* [TASK DIRECTIONS]: Say how many lines in the entries contain "Python", giving only the number.

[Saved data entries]
──────

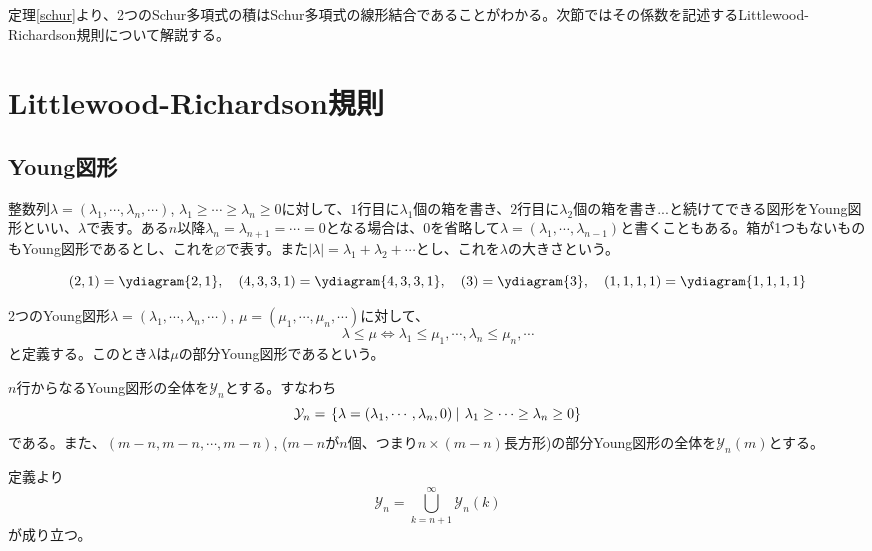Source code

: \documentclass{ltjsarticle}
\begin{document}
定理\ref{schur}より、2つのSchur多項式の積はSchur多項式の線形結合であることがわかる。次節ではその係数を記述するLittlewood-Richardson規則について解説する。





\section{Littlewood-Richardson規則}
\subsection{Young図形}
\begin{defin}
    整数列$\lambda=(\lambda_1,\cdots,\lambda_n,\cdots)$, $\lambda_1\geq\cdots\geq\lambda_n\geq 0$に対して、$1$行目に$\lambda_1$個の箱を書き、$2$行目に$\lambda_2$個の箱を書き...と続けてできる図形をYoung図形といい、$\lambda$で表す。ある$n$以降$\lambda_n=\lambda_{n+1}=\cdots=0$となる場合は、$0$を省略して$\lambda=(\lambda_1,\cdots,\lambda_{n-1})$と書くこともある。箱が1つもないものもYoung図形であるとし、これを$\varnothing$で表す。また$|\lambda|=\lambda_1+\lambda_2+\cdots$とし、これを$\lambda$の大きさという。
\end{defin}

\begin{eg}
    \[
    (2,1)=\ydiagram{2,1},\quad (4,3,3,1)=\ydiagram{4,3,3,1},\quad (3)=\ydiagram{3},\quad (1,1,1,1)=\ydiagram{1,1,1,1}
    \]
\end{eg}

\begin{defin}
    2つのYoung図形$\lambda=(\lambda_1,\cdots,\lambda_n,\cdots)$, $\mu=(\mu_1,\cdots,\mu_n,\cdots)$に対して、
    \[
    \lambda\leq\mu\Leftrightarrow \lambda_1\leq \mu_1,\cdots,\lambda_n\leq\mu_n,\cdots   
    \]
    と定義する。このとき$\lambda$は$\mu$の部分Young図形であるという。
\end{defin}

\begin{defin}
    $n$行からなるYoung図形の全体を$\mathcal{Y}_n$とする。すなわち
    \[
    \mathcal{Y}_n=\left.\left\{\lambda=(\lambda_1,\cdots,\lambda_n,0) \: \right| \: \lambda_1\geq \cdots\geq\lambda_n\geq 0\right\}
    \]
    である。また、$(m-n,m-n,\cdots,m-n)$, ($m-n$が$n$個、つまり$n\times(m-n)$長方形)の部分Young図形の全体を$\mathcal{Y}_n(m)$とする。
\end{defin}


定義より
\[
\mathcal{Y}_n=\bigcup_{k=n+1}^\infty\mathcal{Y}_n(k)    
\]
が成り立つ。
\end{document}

──────

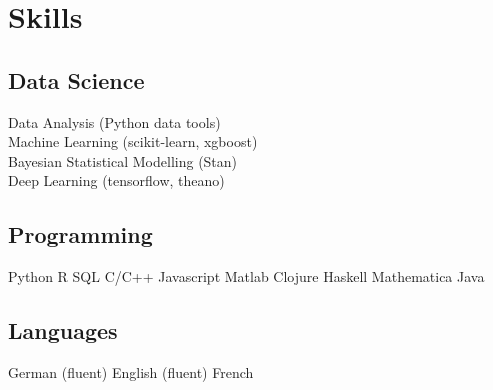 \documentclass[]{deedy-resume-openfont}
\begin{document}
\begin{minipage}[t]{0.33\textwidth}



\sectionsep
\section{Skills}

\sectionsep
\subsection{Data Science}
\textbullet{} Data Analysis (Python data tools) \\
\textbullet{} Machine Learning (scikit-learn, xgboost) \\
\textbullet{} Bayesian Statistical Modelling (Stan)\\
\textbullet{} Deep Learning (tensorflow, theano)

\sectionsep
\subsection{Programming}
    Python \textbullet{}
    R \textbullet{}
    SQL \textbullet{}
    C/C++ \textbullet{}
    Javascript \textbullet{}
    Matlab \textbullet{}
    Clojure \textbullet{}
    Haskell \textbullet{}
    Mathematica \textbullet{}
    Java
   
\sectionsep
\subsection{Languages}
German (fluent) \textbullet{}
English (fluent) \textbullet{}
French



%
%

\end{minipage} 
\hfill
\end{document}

──────

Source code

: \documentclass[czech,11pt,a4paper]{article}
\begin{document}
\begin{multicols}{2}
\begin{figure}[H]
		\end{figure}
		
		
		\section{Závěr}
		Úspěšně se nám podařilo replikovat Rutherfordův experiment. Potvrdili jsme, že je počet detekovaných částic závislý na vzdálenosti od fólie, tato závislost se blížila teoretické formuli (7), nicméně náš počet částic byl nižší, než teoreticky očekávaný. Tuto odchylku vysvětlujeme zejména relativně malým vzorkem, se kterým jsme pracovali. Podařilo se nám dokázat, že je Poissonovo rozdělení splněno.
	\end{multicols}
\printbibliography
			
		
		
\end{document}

──────

* [FINAL ANSWER]: 2